Sort hash by length of contained values

Question

Say I have a hash like:

foo = {
  :bar => ['r', 'baz'], # has a total str length of 4 characters inside of the array
  :baz => ['words', 'etc', 'long words'] # has a total str length of 18 characters inside of the array,
  :blah => ['at'] # has a total str length of 2 characters inside of the array
  # etc...
}

How would I go about sorting this hash by the total string length of the items contained within the arrays? The resulting hash order in this case should be: :blah, :bar, :baz

Answer 1

I'd just do this:

Hash[foo.sort_by { |k, v| v.join.length }]

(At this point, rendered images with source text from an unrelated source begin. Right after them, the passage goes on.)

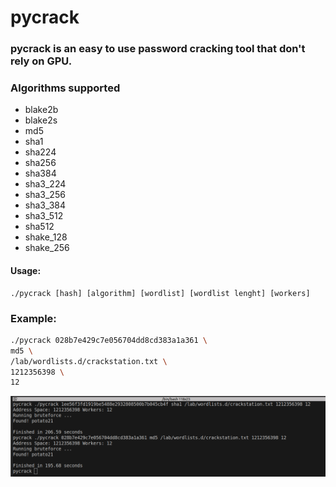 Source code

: # pycrack

### pycrack is an easy to use password cracking tool that don't rely on GPU.  

### Algorithms supported
* blake2b  
* blake2s
* md5  
* sha1  
* sha224  
* sha256  
* sha384  
* sha3_224  
* sha3_256  
* sha3_384  
* sha3_512  
* sha512  
* shake_128  
* shake_256


#### Usage:
```
./pycrack [hash] [algorithm] [wordlist] [wordlist lenght] [workers]

```

### Example: 
```bash
./pycrack 028b7e429c7e056704dd8cd383a1a361 \
md5 \
/lab/wordlists.d/crackstation.txt \
1212356398 \
12
```

![alt text](./images/potato21.png)
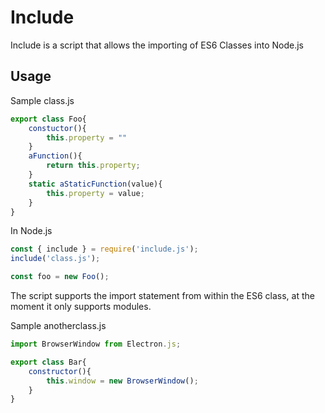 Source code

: # Include

Include is a script that allows the importing of ES6 Classes into Node.js

## Usage

Sample class.js

```javascript
export class Foo{
    constuctor(){
        this.property = ""
    }
    aFunction(){
        return this.property;
    }
    static aStaticFunction(value){
        this.property = value;
    }
}
```
In Node.js

```javascript
const { include } = require('include.js');
include('class.js');

const foo = new Foo();
```
The script supports the import statement from within the ES6 class, at the moment it only supports modules.

Sample anotherclass.js

```javascript
import BrowserWindow from Electron.js;

export class Bar{
    constructor(){
        this.window = new BrowserWindow();
    }
}
```

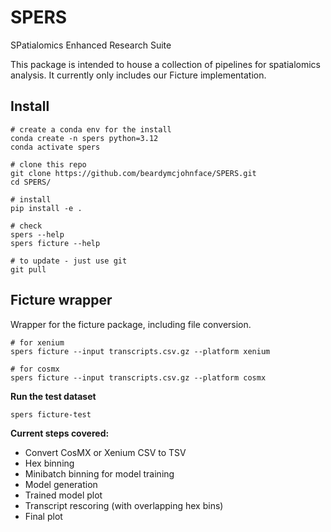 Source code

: # SPERS

SPatialomics Enhanced Research Suite

This package is intended to house a collection of pipelines for spatialomics analysis. It currently only includes our Ficture implementation.

## Install

```shell
# create a conda env for the install
conda create -n spers python=3.12
conda activate spers

# clone this repo
git clone https://github.com/beardymcjohnface/SPERS.git
cd SPERS/

# install
pip install -e .

# check
spers --help
spers ficture --help

# to update - just use git
git pull
```

## Ficture wrapper

Wrapper for the ficture package, including file conversion.

```shell
# for xenium
spers ficture --input transcripts.csv.gz --platform xenium

# for cosmx
spers ficture --input transcripts.csv.gz --platform cosmx
```

__Run the test dataset__
```shell
spers ficture-test
```

__Current steps covered:__
- Convert CosMX or Xenium CSV to TSV
- Hex binning
- Minibatch binning for model training
- Model generation
- Trained model plot
- Transcript rescoring (with overlapping hex bins)
- Final plot
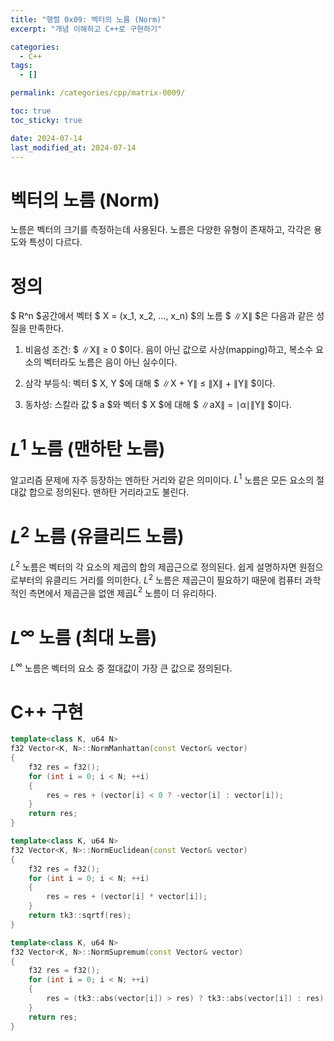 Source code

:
 ```yaml
---
title: "행렬 0x09: 벡터의 노름 (Norm)"
excerpt: "개념 이해하고 C++로 구현하기"

categories:
  - C++
tags:
  - []

permalink: /categories/cpp/matrix-0009/

toc: true
toc_sticky: true

date: 2024-07-14
last_modified_at: 2024-07-14
---
```


# 벡터의 노름 (Norm)
노름은 벡터의 크기를 측정하는데 사용된다. 노름은 다양한 유형이 존재하고, 각각은 용도와 특성이 다르다.

# 정의
$ R^n $공간에서 벡터 $ X = (x_1, x_2, ..., x_n) $의 노름 $ ∥X∥ $은 다음과 같은 성질을 만족한다.

1. 비음성 조건:
$ ∥X∥ ≥ 0 $이다. 음이 아닌 값으로 사상(mapping)하고, 복소수 요소의 벡터라도 노름은 음이 아닌 실수이다.

2. 삼각 부등식:
벡터 $ X, Y $에 대해 $ ∥X + Y∥ ≤ ∥X∥ + ∥Y∥ $이다.

3. 동차성:
스칼라 값 $ a $와 벡터 $ X $에 대해 $ ∥aX∥ = ∣α∣∥Y∥ $이다.

# $L^1$ 노름 (맨하탄 노름)
알고리즘 문제에 자주 등장하는 멘하탄 거리와 같은 의미이다. $L^1$ 노름은 모든 요소의 절대값 합으로 정의된다. 맨하탄 거리라고도 불린다.

# $L^2$ 노름 (유클리드 노름)
$L^2$ 노름은 벡터의 각 요소의 제곱의 합의 제곱근으로 정의된다. 쉽게 설명하자면 원점으로부터의 유클리드 거리를 의미한다. $L^2$ 노름은 제곱근이 필요하기 때문에 컴퓨터 과학적인 측면에서 제곱근을 없앤 제곱$L^2$ 노름이 더 유리하다.

# $L^∞$ 노름 (최대 노름)
$L^∞$ 노름은 벡터의 요소 중 절대값이 가장 큰 값으로 정의된다. 

# C++ 구현

```cpp
template<class K, u64 N>
f32 Vector<K, N>::NormManhattan(const Vector& vector)
{
    f32 res = f32();
    for (int i = 0; i < N; ++i)
    {
        res = res + (vector[i] < 0 ? -vector[i] : vector[i]);
    }
    return res;
}
```

```cpp
template<class K, u64 N>
f32 Vector<K, N>::NormEuclidean(const Vector& vector)
{
    f32 res = f32();
    for (int i = 0; i < N; ++i)
    {
        res = res + (vector[i] * vector[i]);
    }
    return tk3::sqrtf(res);
}
```

```cpp
template<class K, u64 N>
f32 Vector<K, N>::NormSupremum(const Vector& vector)
{
    f32 res = f32();
    for (int i = 0; i < N; ++i)
    {
        res = (tk3::abs(vector[i]) > res) ? tk3::abs(vector[i]) : res);
    }
    return res;
}
``` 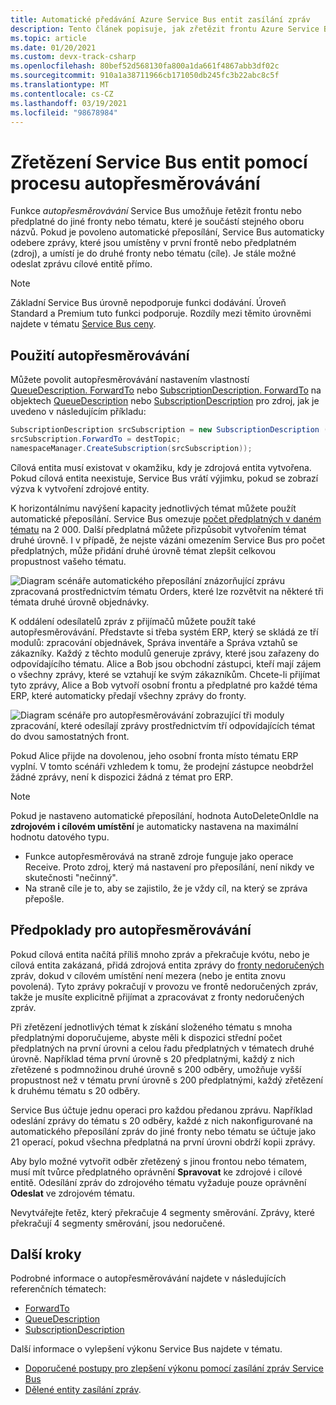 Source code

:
 ```yaml
---
title: Automatické předávání Azure Service Bus entit zasílání zpráv
description: Tento článek popisuje, jak zřetězit frontu Azure Service Bus nebo předplatné do jiné fronty nebo tématu.
ms.topic: article
ms.date: 01/20/2021
ms.custom: devx-track-csharp
ms.openlocfilehash: 80bef52d568130fa800a1da661f4867abb3df02c
ms.sourcegitcommit: 910a1a38711966cb171050db245fc3b22abc8c5f
ms.translationtype: MT
ms.contentlocale: cs-CZ
ms.lasthandoff: 03/19/2021
ms.locfileid: "98678984"
---
```

# <a name="chaining-service-bus-entities-with-autoforwarding"></a>Zřetězení Service Bus entit pomocí procesu autopřesměrovávání

Funkce *autopřesměrovávání* Service Bus umožňuje řetězit frontu nebo předplatné do jiné fronty nebo tématu, které je součástí stejného oboru názvů. Pokud je povoleno automatické přeposílání, Service Bus automaticky odebere zprávy, které jsou umístěny v první frontě nebo předplatném (zdroj), a umístí je do druhé fronty nebo tématu (cíle). Je stále možné odeslat zprávu cílové entitě přímo.

> [!NOTE]
> Základní Service Bus úrovně nepodporuje funkci dodávání. Úroveň Standard a Premium tuto funkci podporuje. Rozdíly mezi těmito úrovněmi najdete v tématu [Service Bus ceny](https://azure.microsoft.com/pricing/details/service-bus/).

## <a name="using-autoforwarding"></a>Použití autopřesměrovávání

Můžete povolit autopřesměrovávání nastavením vlastností [QueueDescription. ForwardTo][QueueDescription.ForwardTo] nebo [SubscriptionDescription. ForwardTo][SubscriptionDescription.ForwardTo] na objektech [QueueDescription][QueueDescription] nebo [SubscriptionDescription][SubscriptionDescription] pro zdroj, jak je uvedeno v následujícím příkladu:

```csharp
SubscriptionDescription srcSubscription = new SubscriptionDescription (srcTopic, srcSubscriptionName);
srcSubscription.ForwardTo = destTopic;
namespaceManager.CreateSubscription(srcSubscription));
```

Cílová entita musí existovat v okamžiku, kdy je zdrojová entita vytvořena. Pokud cílová entita neexistuje, Service Bus vrátí výjimku, pokud se zobrazí výzva k vytvoření zdrojové entity.

K horizontálnímu navýšení kapacity jednotlivých témat můžete použít automatické přeposílání. Service Bus omezuje [počet předplatných v daném tématu](service-bus-quotas.md) na 2 000. Další předplatná můžete přizpůsobit vytvořením témat druhé úrovně. I v případě, že nejste vázáni omezením Service Bus pro počet předplatných, může přidání druhé úrovně témat zlepšit celkovou propustnost vašeho tématu.

![Diagram scénáře automatického přeposílání znázorňující zprávu zpracovaná prostřednictvím tématu Orders, které lze rozvětvit na některé tři témata druhé úrovně objednávky.][0]

K oddálení odesílatelů zpráv z přijímačů můžete použít také autopřesměrovávání. Představte si třeba systém ERP, který se skládá ze tří modulů: zpracování objednávek, Správa inventáře a Správa vztahů se zákazníky. Každý z těchto modulů generuje zprávy, které jsou zařazeny do odpovídajícího tématu. Alice a Bob jsou obchodní zástupci, kteří mají zájem o všechny zprávy, které se vztahují ke svým zákazníkům. Chcete-li přijímat tyto zprávy, Alice a Bob vytvoří osobní frontu a předplatné pro každé téma ERP, které automaticky předají všechny zprávy do fronty.

![Diagram scénáře pro autopřesměrovávání zobrazující tři moduly zpracování, které odesílají zprávy prostřednictvím tří odpovídajících témat do dvou samostatných front.][1]

Pokud Alice přijde na dovolenou, jeho osobní fronta místo tématu ERP vyplní. V tomto scénáři vzhledem k tomu, že prodejní zástupce neobdržel žádné zprávy, není k dispozici žádná z témat pro ERP.

> [!NOTE]
> Pokud je nastaveno automatické přeposílání, hodnota AutoDeleteOnIdle na **zdrojovém i cílovém umístění** je automaticky nastavena na maximální hodnotu datového typu.
> 
>   - Funkce autopřesměrovává na straně zdroje funguje jako operace Receive. Proto zdroj, který má nastavení pro přeposílání, není nikdy ve skutečnosti "nečinný".
>   - Na straně cíle je to, aby se zajistilo, že je vždy cíl, na který se zpráva přepošle.

## <a name="autoforwarding-considerations"></a>Předpoklady pro autopřesměrovávání

Pokud cílová entita načítá příliš mnoho zpráv a překračuje kvótu, nebo je cílová entita zakázaná, přidá zdrojová entita zprávy do [fronty nedoručených](service-bus-dead-letter-queues.md) zpráv, dokud v cílovém umístění není mezera (nebo je entita znovu povolená). Tyto zprávy pokračují v provozu ve frontě nedoručených zpráv, takže je musíte explicitně přijímat a zpracovávat z fronty nedoručených zpráv.

Při zřetězení jednotlivých témat k získání složeného tématu s mnoha předplatnými doporučujeme, abyste měli k dispozici střední počet předplatných na první úrovni a celou řadu předplatných v tématech druhé úrovně. Například téma první úrovně s 20 předplatnými, každý z nich zřetězené s podmnožinou druhé úrovně s 200 odběry, umožňuje vyšší propustnost než v tématu první úrovně s 200 předplatnými, každý zřetězení k druhému tématu s 20 odběry.

Service Bus účtuje jednu operaci pro každou předanou zprávu. Například odeslání zprávy do tématu s 20 odběry, každé z nich nakonfigurované na automatického přeposílání zpráv do jiné fronty nebo tématu se účtuje jako 21 operací, pokud všechna předplatná na první úrovni obdrží kopii zprávy.

Aby bylo možné vytvořit odběr zřetězený s jinou frontou nebo tématem, musí mít tvůrce předplatného oprávnění **Spravovat** ke zdrojové i cílové entitě. Odesílání zpráv do zdrojového tématu vyžaduje pouze oprávnění **Odeslat** ve zdrojovém tématu.

Nevytvářejte řetěz, který překračuje 4 segmenty směrování. Zprávy, které překračují 4 segmenty směrování, jsou nedoručené.

## <a name="next-steps"></a>Další kroky

Podrobné informace o autopřesměrovávání najdete v následujících referenčních tématech:

* [ForwardTo][QueueDescription.ForwardTo]
* [QueueDescription][QueueDescription]
* [SubscriptionDescription][SubscriptionDescription]

Další informace o vylepšení výkonu Service Bus najdete v tématu. 

* [Doporučené postupy pro zlepšení výkonu pomocí zasílání zpráv Service Bus](service-bus-performance-improvements.md)
* [Dělené entity zasílání zpráv][Partitioned messaging entities].

[QueueDescription.ForwardTo]: /dotnet/api/microsoft.servicebus.messaging.queuedescription.forwardto#Microsoft_ServiceBus_Messaging_QueueDescription_ForwardTo
[SubscriptionDescription.ForwardTo]: /dotnet/api/microsoft.servicebus.messaging.subscriptiondescription.forwardto#Microsoft_ServiceBus_Messaging_SubscriptionDescription_ForwardTo
[QueueDescription]: /dotnet/api/microsoft.servicebus.messaging.queuedescription
[SubscriptionDescription]: /dotnet/api/microsoft.servicebus.messaging.queuedescription
[0]: ./media/service-bus-auto-forwarding/IC628631.gif
[1]: ./media/service-bus-auto-forwarding/IC628632.gif
[Partitioned messaging entities]: service-bus-partitioning.md

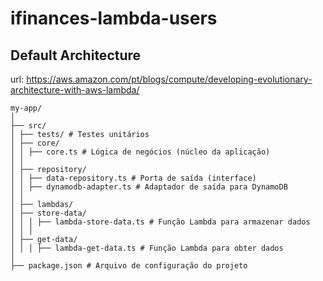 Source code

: # ifinances-lambda-users

## Default Architecture

url: https://aws.amazon.com/pt/blogs/compute/developing-evolutionary-architecture-with-aws-lambda/
```
my-app/
│
├── src/
│ ├── tests/ # Testes unitários
│ ├── core/
│ │ ├── core.ts # Lógica de negócios (núcleo da aplicação)
│ │
│ ├── repository/
│ │ ├── data-repository.ts # Porta de saída (interface)
│ │ ├── dynamodb-adapter.ts # Adaptador de saída para DynamoDB
│ │
│ ├── lambdas/
│ ├── store-data/
│ │ │ ├── lambda-store-data.ts # Função Lambda para armazenar dados
│ │ │
│ ├── get-data/
│ │ │ ├── lambda-get-data.ts # Função Lambda para obter dados
│
├── package.json # Arquivo de configuração do projeto
``` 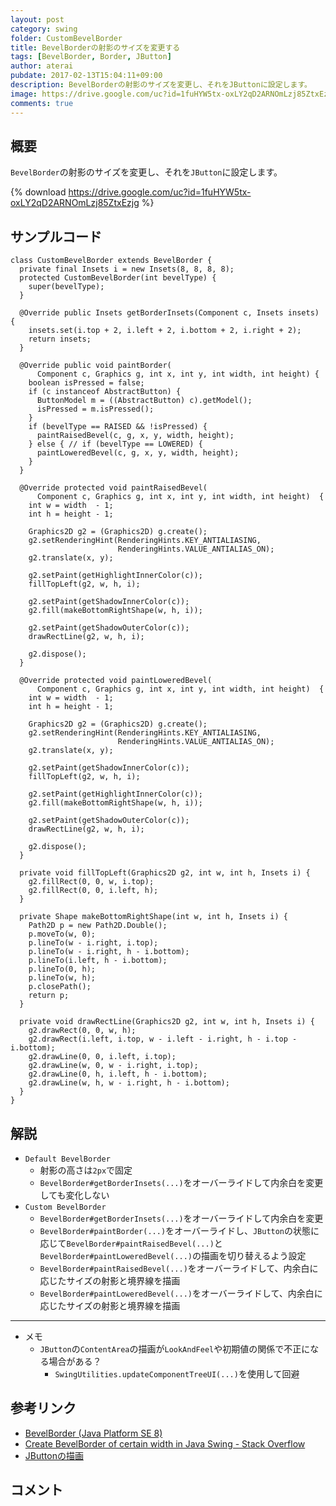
```yaml
---
layout: post
category: swing
folder: CustomBevelBorder
title: BevelBorderの射影のサイズを変更する
tags: [BevelBorder, Border, JButton]
author: aterai
pubdate: 2017-02-13T15:04:11+09:00
description: BevelBorderの射影のサイズを変更し、それをJButtonに設定します。
image: https://drive.google.com/uc?id=1fuHYW5tx-oxLY2qD2ARNOmLzj85ZtxEzjg
comments: true
---
```

## 概要
`BevelBorder`の射影のサイズを変更し、それを`JButton`に設定します。

{% download https://drive.google.com/uc?id=1fuHYW5tx-oxLY2qD2ARNOmLzj85ZtxEzjg %}

## サンプルコード
<pre class="prettyprint"><code>class CustomBevelBorder extends BevelBorder {
  private final Insets i = new Insets(8, 8, 8, 8);
  protected CustomBevelBorder(int bevelType) {
    super(bevelType);
  }

  @Override public Insets getBorderInsets(Component c, Insets insets) {
    insets.set(i.top + 2, i.left + 2, i.bottom + 2, i.right + 2);
    return insets;
  }

  @Override public void paintBorder(
      Component c, Graphics g, int x, int y, int width, int height) {
    boolean isPressed = false;
    if (c instanceof AbstractButton) {
      ButtonModel m = ((AbstractButton) c).getModel();
      isPressed = m.isPressed();
    }
    if (bevelType == RAISED &amp;&amp; !isPressed) {
      paintRaisedBevel(c, g, x, y, width, height);
    } else { // if (bevelType == LOWERED) {
      paintLoweredBevel(c, g, x, y, width, height);
    }
  }

  @Override protected void paintRaisedBevel(
      Component c, Graphics g, int x, int y, int width, int height)  {
    int w = width  - 1;
    int h = height - 1;

    Graphics2D g2 = (Graphics2D) g.create();
    g2.setRenderingHint(RenderingHints.KEY_ANTIALIASING,
                        RenderingHints.VALUE_ANTIALIAS_ON);
    g2.translate(x, y);

    g2.setPaint(getHighlightInnerColor(c));
    fillTopLeft(g2, w, h, i);

    g2.setPaint(getShadowInnerColor(c));
    g2.fill(makeBottomRightShape(w, h, i));

    g2.setPaint(getShadowOuterColor(c));
    drawRectLine(g2, w, h, i);

    g2.dispose();
  }

  @Override protected void paintLoweredBevel(
      Component c, Graphics g, int x, int y, int width, int height)  {
    int w = width  - 1;
    int h = height - 1;

    Graphics2D g2 = (Graphics2D) g.create();
    g2.setRenderingHint(RenderingHints.KEY_ANTIALIASING,
                        RenderingHints.VALUE_ANTIALIAS_ON);
    g2.translate(x, y);

    g2.setPaint(getShadowInnerColor(c));
    fillTopLeft(g2, w, h, i);

    g2.setPaint(getHighlightInnerColor(c));
    g2.fill(makeBottomRightShape(w, h, i));

    g2.setPaint(getShadowOuterColor(c));
    drawRectLine(g2, w, h, i);

    g2.dispose();
  }

  private void fillTopLeft(Graphics2D g2, int w, int h, Insets i) {
    g2.fillRect(0, 0, w, i.top);
    g2.fillRect(0, 0, i.left, h);
  }

  private Shape makeBottomRightShape(int w, int h, Insets i) {
    Path2D p = new Path2D.Double();
    p.moveTo(w, 0);
    p.lineTo(w - i.right, i.top);
    p.lineTo(w - i.right, h - i.bottom);
    p.lineTo(i.left, h - i.bottom);
    p.lineTo(0, h);
    p.lineTo(w, h);
    p.closePath();
    return p;
  }

  private void drawRectLine(Graphics2D g2, int w, int h, Insets i) {
    g2.drawRect(0, 0, w, h);
    g2.drawRect(i.left, i.top, w - i.left - i.right, h - i.top - i.bottom);
    g2.drawLine(0, 0, i.left, i.top);
    g2.drawLine(w, 0, w - i.right, i.top);
    g2.drawLine(0, h, i.left, h - i.bottom);
    g2.drawLine(w, h, w - i.right, h - i.bottom);
  }
}
</code></pre>

## 解説
- `Default BevelBorder`
    - 射影の高さは`2px`で固定
    - `BevelBorder#getBorderInsets(...)`をオーバーライドして内余白を変更しても変化しない
- `Custom BevelBorder`
    - `BevelBorder#getBorderInsets(...)`をオーバーライドして内余白を変更
    - `BevelBorder#paintBorder(...)`をオーバーライドし、`JButton`の状態に応じて`BevelBorder#paintRaisedBevel(...)`と`BevelBorder#paintLoweredBevel(...)`の描画を切り替えるよう設定
    - `BevelBorder#paintRaisedBevel(...)`をオーバーライドして、内余白に応じたサイズの射影と境界線を描画
    - `BevelBorder#paintLoweredBevel(...)`をオーバーライドして、内余白に応じたサイズの射影と境界線を描画

<!-- dummy comment line for breaking list -->

- - - -
- メモ
    - `JButton`の`ContentArea`の描画が`LookAndFeel`や初期値の関係で不正になる場合がある？
        - `SwingUtilities.updateComponentTreeUI(...)`を使用して回避

<!-- dummy comment line for breaking list -->

## 参考リンク
- [BevelBorder (Java Platform SE 8)](https://docs.oracle.com/javase/jp/8/docs/api/javax/swing/border/BevelBorder.html)
- [Create BevelBorder of certain width in Java Swing - Stack Overflow](https://stackoverflow.com/questions/38967517/create-bevelborder-of-certain-width-in-java-swing)
- [JButtonの描画](https://ateraimemo.com/Swing/ButtonPainted.html)

<!-- dummy comment line for breaking list -->

## コメント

I assume you're not intending the change the original Hash values, just re-order them.

Answer 2

Traditionally, hashes are not ordered, and therefore not sortable. Ruby 1.9 hashes are ordered, but the language provides no easy way to re-order the elements. Just like in 1.8, sorting a hash returns an array of pairs:

{ c:3, a:1, b:2 }.sort => [ [:a,1], [:b,2], [:c,3] ]

(Actually, 1.8 would blow up on that because symbols aren't comparable in 1.8, but never mind.)

But as long as you're OK with the list of pairs, you can sort a hash (or an array) by anything you like. Just use sort_by and pass a block that extracts the sort key, or use sort with a block that does the comparison:

foo.sort_by { |key, strings| strings.join.length }

or, if you want the longest ones first:

foo.sort_by { |key, strings| -strings.join.length }

Then, if you're using 1.9 and want to turn the result back into a Hash, you can do so thus (thanks, Jörg W Mittag):

Hash[ foo.sort_by { |key, strings| strings.join.length } ]

...which is the same answer as d11wtq.